Of course the reality is that people who love living there don't want some whiny little baby living next to them complaining about everything, so probably good you don't live there.
   12. Hombre Brotani Posted: December 20, 2021 at 02:56 AM (#6058039)
I've only ever been to New York City as a tourist. I've been there three times, and I love it unabashedly. I particularly like New Yorkers IN New York. There's none of the bless-your-heart passive aggressiveness I often run into in Texas, New Yorkers will just tell you a thing, and generally not be dicks about it. I like that. I suspect it's because it's such a walking city that everyone's just used to being around everyone else, so there's a common understanding as to how people need to be to get along in such close quarters. That's one thing I wish Los Angeles had that New York does.
   13. Ben Broussard Ramjet Posted: December 20, 2021 at 04:16 AM (#6058041)
I miss New York very badly - it's been 5 years since my last trip, and 12 since I was last there during baseball season. But I've managed over a decade in London and another 4 years in Düsseldorf, so clearly crowded and overpriced cities don't perturb me.

Then again, we're about to make an offer on a house in a village of 25 up in the hills, so as I approach my mid-40s, I'm clearly getting ready for some fresh air and open sky. Still, I'll be heading off to an urban center reasonably often to refresh.

"getting around to any place by cab or car seemed unnecessarily complicated" - there are other options; many of them better for your health and/or your wallet.
   14. Infinite Yost (Voxter) Posted: December 20, 2021 at 04:08 PM (#6058122)
I loved living in New York in my twenties and am very glad I dont live there in my forties


That's pretty much how I feel now. I lived in NYC from 29-31 and it was a total blast. But I'm rocking up on 42 now and it just seems like a lot, especially given how much quieter my life has become and how much I like it that way.

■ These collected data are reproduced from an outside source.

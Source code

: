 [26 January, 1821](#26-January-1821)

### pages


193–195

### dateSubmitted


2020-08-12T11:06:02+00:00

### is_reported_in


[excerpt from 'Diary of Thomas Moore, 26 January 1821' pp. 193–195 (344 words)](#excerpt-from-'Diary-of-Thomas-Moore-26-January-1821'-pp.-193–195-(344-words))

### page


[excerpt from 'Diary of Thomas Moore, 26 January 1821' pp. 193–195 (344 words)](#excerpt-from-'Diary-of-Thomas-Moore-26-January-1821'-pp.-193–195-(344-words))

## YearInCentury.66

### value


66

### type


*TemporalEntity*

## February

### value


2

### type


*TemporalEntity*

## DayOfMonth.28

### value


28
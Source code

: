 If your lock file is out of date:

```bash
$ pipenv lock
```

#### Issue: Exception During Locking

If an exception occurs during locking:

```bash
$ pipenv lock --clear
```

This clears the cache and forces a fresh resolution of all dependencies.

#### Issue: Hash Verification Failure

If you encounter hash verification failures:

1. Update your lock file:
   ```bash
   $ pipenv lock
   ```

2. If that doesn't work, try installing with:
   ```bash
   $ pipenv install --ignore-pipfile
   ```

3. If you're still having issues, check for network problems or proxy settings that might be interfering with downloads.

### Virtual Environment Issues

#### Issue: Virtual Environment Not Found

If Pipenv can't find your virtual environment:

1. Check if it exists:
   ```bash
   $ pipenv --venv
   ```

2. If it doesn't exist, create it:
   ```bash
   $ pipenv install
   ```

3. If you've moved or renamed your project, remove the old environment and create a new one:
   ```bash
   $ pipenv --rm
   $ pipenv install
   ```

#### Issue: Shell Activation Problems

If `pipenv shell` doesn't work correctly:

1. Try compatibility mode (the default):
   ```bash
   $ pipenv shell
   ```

And there are cultural differences that I didn't used to think about, but which matter to me now. I grew up on the west coast, and though it's a little bit hard to explain and impossible to quantify, people just have a different way of being out there. It's the way I am. I've never felt truly at home anywhere other than Oregon or California, and though I'm currently in North Carolina temporarily, I kind of can't imagine settling anywhere more than a couple hundred miles from the Pacific, for whatever reason. It's my home, and I love it, for all its flaws and foibles. It's not unlike family in that way.
   15. snapper (history's 42nd greatest monster) Posted: December 20, 2021 at 04:51 PM (#6058138)
The salary is a bragging right, so you need that raw number. About the creation of dynastic wealth? It matters so much more if your financial advisor is delivering 9.2% or 8.9% annual returns than whether your city has higher income tax.

Since no one outperforms the indices over 20 or 30 years, your financial advisor doesn't matter at all, unless he's incompetent or a crook. At that income your tax accountant and lawyer are going to matter much more than your investment manager. You can't beat the market, but you can arb the tax man.
   16. Mayor Blomberg Posted: December 21, 2021 at 01:29 PM (#6058224)
I've never felt truly at home anywhere other than Oregon or California, and though I'm currently in North Carolina temporarily, I kind of can't imagine settling anywhere more than a couple hundred miles from the Pacific, for whatever reason. It's my home, and I love it, for all its flaws and foibles. It's not unlike family in that way.

I've lived in a lot of places, including too many years in TX (Hombre Brotani -- 12 is spot on). Going on 40 years since I've lived on the east coast and I still miss it, especially Manhattan, even though I know I'd do the whole Rip van Winkle thing if I moved back.